Di zaman Presiden Jokowi. Ditunjukkan bahwa seorang pemimpin harus kerja dan kerja untuk memimpin rakyat mencapai kehidupan lebih baik.
8. “Musyrik” Penguasa nusantara lazim percaya dan yakin dengan jimat-jimat, senjata-senjata sakti dan juga berbagai mantra mujarab. Bahkan banyak yang memuja berhala yang berupa kedudukan, pangkat, harta. Bangga menghiasi diri dengan gelar-gelar kehormatan diri yang dibuat sendiri atau yang bisa dibeli.

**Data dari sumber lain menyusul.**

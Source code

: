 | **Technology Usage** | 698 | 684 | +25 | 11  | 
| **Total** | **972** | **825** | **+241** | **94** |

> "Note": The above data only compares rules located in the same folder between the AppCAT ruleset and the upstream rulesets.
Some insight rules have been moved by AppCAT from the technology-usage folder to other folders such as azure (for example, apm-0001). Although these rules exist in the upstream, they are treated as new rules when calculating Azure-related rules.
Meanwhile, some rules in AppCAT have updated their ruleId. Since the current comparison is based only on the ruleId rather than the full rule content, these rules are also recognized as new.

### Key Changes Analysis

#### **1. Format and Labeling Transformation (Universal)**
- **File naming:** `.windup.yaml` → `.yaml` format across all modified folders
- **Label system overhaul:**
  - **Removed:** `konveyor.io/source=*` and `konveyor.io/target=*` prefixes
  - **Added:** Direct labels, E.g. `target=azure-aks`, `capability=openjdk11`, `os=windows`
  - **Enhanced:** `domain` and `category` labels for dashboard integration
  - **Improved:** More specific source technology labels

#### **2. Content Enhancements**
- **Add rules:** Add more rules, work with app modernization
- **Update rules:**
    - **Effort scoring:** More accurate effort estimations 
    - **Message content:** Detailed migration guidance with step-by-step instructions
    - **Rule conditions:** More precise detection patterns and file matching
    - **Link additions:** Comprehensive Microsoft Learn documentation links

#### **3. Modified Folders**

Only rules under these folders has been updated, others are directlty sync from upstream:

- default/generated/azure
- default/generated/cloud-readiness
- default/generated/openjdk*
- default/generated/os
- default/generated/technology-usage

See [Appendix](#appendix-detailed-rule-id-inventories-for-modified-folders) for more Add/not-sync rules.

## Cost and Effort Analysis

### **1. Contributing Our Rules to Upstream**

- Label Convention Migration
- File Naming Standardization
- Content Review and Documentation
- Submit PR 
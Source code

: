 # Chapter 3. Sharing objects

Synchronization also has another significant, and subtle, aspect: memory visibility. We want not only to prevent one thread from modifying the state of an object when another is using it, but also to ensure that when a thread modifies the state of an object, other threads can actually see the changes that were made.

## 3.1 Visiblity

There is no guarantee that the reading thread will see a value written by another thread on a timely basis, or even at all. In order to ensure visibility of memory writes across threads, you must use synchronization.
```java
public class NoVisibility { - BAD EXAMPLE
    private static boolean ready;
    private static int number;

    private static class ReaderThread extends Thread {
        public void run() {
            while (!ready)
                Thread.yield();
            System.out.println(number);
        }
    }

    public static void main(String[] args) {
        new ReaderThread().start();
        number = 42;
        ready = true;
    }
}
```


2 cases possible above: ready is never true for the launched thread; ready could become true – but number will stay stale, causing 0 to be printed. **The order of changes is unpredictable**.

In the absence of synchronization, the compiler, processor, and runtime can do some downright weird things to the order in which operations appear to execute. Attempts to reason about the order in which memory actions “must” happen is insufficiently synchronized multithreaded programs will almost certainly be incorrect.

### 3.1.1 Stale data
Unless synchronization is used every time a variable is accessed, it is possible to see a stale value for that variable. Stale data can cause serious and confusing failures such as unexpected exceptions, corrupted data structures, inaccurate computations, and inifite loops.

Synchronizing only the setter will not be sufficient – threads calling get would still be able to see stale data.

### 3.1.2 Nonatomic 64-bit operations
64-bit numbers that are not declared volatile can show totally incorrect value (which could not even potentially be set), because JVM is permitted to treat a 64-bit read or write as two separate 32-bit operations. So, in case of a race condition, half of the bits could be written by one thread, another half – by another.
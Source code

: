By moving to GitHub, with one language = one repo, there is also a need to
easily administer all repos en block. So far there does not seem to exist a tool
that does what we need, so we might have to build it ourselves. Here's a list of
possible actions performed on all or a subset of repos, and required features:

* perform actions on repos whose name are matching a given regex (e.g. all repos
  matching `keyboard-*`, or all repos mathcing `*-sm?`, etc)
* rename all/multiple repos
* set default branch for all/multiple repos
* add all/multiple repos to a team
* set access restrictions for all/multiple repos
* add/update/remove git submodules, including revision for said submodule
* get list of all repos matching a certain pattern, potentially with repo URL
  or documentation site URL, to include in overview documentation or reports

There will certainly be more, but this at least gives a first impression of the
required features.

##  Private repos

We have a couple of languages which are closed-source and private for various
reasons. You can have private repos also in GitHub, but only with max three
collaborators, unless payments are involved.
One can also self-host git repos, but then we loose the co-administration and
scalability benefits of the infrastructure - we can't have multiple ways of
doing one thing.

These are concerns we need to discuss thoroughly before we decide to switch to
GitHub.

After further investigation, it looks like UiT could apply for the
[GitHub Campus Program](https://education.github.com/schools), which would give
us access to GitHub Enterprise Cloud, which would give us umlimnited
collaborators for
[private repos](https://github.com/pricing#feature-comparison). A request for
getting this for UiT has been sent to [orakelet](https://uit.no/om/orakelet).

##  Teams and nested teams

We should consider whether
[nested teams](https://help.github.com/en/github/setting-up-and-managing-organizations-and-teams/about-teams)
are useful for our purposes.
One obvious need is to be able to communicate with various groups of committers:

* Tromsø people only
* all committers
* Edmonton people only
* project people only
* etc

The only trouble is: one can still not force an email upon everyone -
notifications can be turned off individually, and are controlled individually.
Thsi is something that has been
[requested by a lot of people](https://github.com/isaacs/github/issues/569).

Di zaman Presiden Jokowi. Rakyatlah justru yang menerima berbagai macam “jimat.” Berupa Kartu Sejahtera, Kartu Pintar, Kartu Jaminan Kesehatan Nasional dan lain-lain. Presiden Jokowi tidak percaya dan tidak yakin kepada jimat-jimat zaman primitif. Beliau hanya percaya dengan yang dikeluhkan rakyat dan mengandalkan menteri-menterinya. Kalau ada menteri yang nyata diragukan bisa langsung diresafel.
9. “Fasik.” Penguasa nusantara juga punya tabiat “fasik.” Mau bertindak hanya yang sekiranya bisa menyenangkan dirinya. Mereka tidak akan berbuat yang baik dan benar kalau sekiranya tidak menyenangkan dirinya. Sebaliknya. Akan berbuat yang buruk jika sekiranya bisa menyenangkan hatinya.
Di zaman Presiden Jokowi sekarang. Gubernur DKI Jakarta, Ahok dengan gagah berani berdiri di barisan terdepan warga Jakarta. Melanjutkan revolusi mental yang dulu dicanangkan Gubernur Jokowi. Sekarang warga Jakarta ikut bersama Ahok bergairah membuat perubahan. Ahok tampaknya juga berjuang membasmi berbagai penyakit-kekuasaan yang bisa menjangkit di kalangan rakyat. Terutama membasmi kebodohan, kemunafikan, keserakahan, kecurangan, korupsi, kekumuhan, pemerasan, kemiskinan, penyalahgunaan kekuasaan, kemalasan, anarkisme dan menangkal kemungkinan terjangkiti virus “pekat”—penyakit masyarakat.
Demikian. Salam bahagia sejahtera kepada yang sempat membaca tulisan ini. Terimakasih.